*TASK DIRECTIONS*
In the copy, include every entry exactly but none of the pictures.

----- SUPPLIED MATERIAL

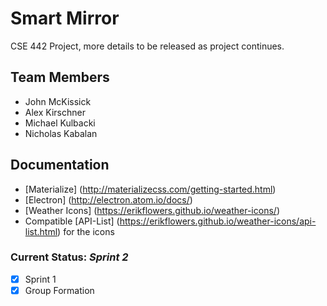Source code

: # Smart Mirror
CSE 442 Project, more details to be released as project continues.

## Team Members
- John McKissick
- Alex Kirschner
- Michael Kulbacki
- Nicholas Kabalan

## Documentation
- [Materialize] (http://materializecss.com/getting-started.html)
- [Electron] (http://electron.atom.io/docs/)
- [Weather Icons] (https://erikflowers.github.io/weather-icons/)
- Compatible [API-List] (https://erikflowers.github.io/weather-icons/api-list.html) for the icons

### Current Status: *Sprint 2*
- [x] Sprint 1
- [x] Group Formation
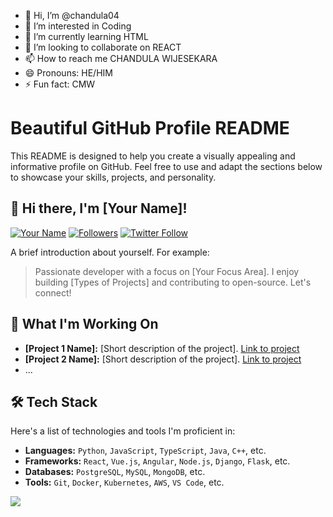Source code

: - 👋 Hi, I’m @chandula04
- 👀 I’m interested in Coding
- 🌱 I’m currently learning HTML
- 💞️ I’m looking to collaborate on REACT
- 📫 How to reach me CHANDULA WIJESEKARA
- 😄 Pronouns: HE/HIM
- ⚡ Fun fact: CMW
# Beautiful GitHub Profile README

This README is designed to help you create a visually appealing and informative profile on GitHub. Feel free to use and adapt the sections below to showcase your skills, projects, and personality.

## 👋 Hi there, I'm [Your Name]!

[![Your Name](https://img.shields.io/badge/Author-%5BYour%20Name%5D-blueviolet)](https://github.com/[YourUsername])
[![Followers](https://img.shields.io/github/followers/[YourUsername]?style=social)](https://github.com/[YourUsername]?tab=followers)
[![Twitter Follow](https://img.shields.io/twitter/follow/[YourTwitterHandle]?style=social)](https://twitter.com/[YourTwitterHandle])

A brief introduction about yourself. For example:

> Passionate developer with a focus on [Your Focus Area]. I enjoy building [Types of Projects] and contributing to open-source. Let's connect!

## 🚀 What I'm Working On

-   **[Project 1 Name]:** [Short description of the project]. [Link to project](https://github.com/[YourUsername]/[Project1])
-   **[Project 2 Name]:** [Short description of the project]. [Link to project](https://github.com/[YourUsername]/[Project2])
-   ...

## 🛠️ Tech Stack

Here's a list of technologies and tools I'm proficient in:

-   **Languages:** `Python`, `JavaScript`, `TypeScript`, `Java`, `C++`, etc.
-   **Frameworks:** `React`, `Vue.js`, `Angular`, `Node.js`, `Django`, `Flask`, etc.
-   **Databases:** `PostgreSQL`, `MySQL`, `MongoDB`, etc.
-   **Tools:** `Git`, `Docker`, `Kubernetes`, `AWS`, `VS Code`, etc.

<p align="left">
  <a href="[https://skillicons.dev](https://skillicons.dev)">
    <img src="[https://skillicons.dev/icons?i=python,js,react,nodejs,git,docker,aws,vscode](https://www.google.com/search?q=https://skillicons.dev/icons%3Fi%3Dpython,js,react,nodejs,git,docker,aws,vscode)" />
  </a>
</p>
<!---
chandula04/chandula04 is a ✨ special ✨ repository because its `README.md` (this file) appears on your GitHub profile.
You can click the Preview link to take a look at your changes.
--->

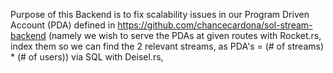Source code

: Purpose of this Backend is to fix scalability issues in our Program Driven Account (PDA) defined
in https://github.com/chancecardona/sol-stream-backend
(namely we wish to serve the PDAs at given routes with Rocket.rs,
index them so we can find the 2 relevant streams, as PDA's = (# of streams) * (# of users)) 
via SQL with Deisel.rs,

----------

*TASK RESULT*
Source code

: # Smart Mirror
CSE 442 Project, more details to be released as project continues.

## Team Members
- John McKissick
- Alex Kirschner
- Michael Kulbacki
- Nicholas Kabalan

## Documentation
- [Materialize] (http://materializecss.com/getting-started.html)
- [Electron] (http://electron.atom.io/docs/)
- [Weather Icons] (https://erikflowers.github.io/weather-icons/)
- Compatible [API-List] (https://erikflowers.github.io/weather-icons/api-list.html) for the icons

### Current Status: *Sprint 2*
- [x] Sprint 1
- [x] Group Formation
Source code

: - 👋 Hi, I’m @chandula04
- 👀 I’m interested in Coding
- 🌱 I’m currently learning HTML
- 💞️ I’m looking to collaborate on REACT
- 📫 How to reach me CHANDULA WIJESEKARA
- 😄 Pronouns: HE/HIM
- ⚡ Fun fact: CMW
# Beautiful GitHub Profile README

This README is designed to help you create a visually appealing and informative profile on GitHub. Feel free to use and adapt the sections below to showcase your skills, projects, and personality.

## 👋 Hi there, I'm [Your Name]!

[![Your Name](https://img.shields.io/badge/Author-%5BYour%20Name%5D-blueviolet)](https://github.com/[YourUsername])
[![Followers](https://img.shields.io/github/followers/[YourUsername]?style=social)](https://github.com/[YourUsername]?tab=followers)
[![Twitter Follow](https://img.shields.io/twitter/follow/[YourTwitterHandle]?style=social)](https://twitter.com/[YourTwitterHandle])

A brief introduction about yourself. For example:

> Passionate developer with a focus on [Your Focus Area]. I enjoy building [Types of Projects] and contributing to open-source. Let's connect!

## 🚀 What I'm Working On

-   **[Project 1 Name]:** [Short description of the project]. [Link to project](https://github.com/[YourUsername]/[Project1])
-   **[Project 2 Name]:** [Short description of the project]. [Link to project](https://github.com/[YourUsername]/[Project2])
-   ...

## 🛠️ Tech Stack

Here's a list of technologies and tools I'm proficient in:

-   **Languages:** `Python`, `JavaScript`, `TypeScript`, `Java`, `C++`, etc.
-   **Frameworks:** `React`, `Vue.js`, `Angular`, `Node.js`, `Django`, `Flask`, etc.
-   **Databases:** `PostgreSQL`, `MySQL`, `MongoDB`, etc.
-   **Tools:** `Git`, `Docker`, `Kubernetes`, `AWS`, `VS Code`, etc.

<p align="left">
  <a href="[https://skillicons.dev](https://skillicons.dev)">
    <img src="[https://skillicons.dev/icons?i=python,js,react,nodejs,git,docker,aws,vscode](https://www.google.com/search?q=https://skillicons.dev/icons%3Fi%3Dpython,js,react,nodejs,git,docker,aws,vscode)" />
  </a>
</p>
<!---
chandula04/chandula04 is a ✨ special ✨ repository because its `README.md` (this file) appears on your GitHub profile.
You can click the Preview link to take a look at your changes.
--->

Source code

: Purpose of this Backend is to fix scalability issues in our Program Driven Account (PDA) defined
in https://github.com/chancecardona/sol-stream-backend
(namely we wish to serve the PDAs at given routes with Rocket.rs,
index them so we can find the 2 relevant streams, as PDA's = (# of streams) * (# of users)) 
via SQL with Deisel.rs,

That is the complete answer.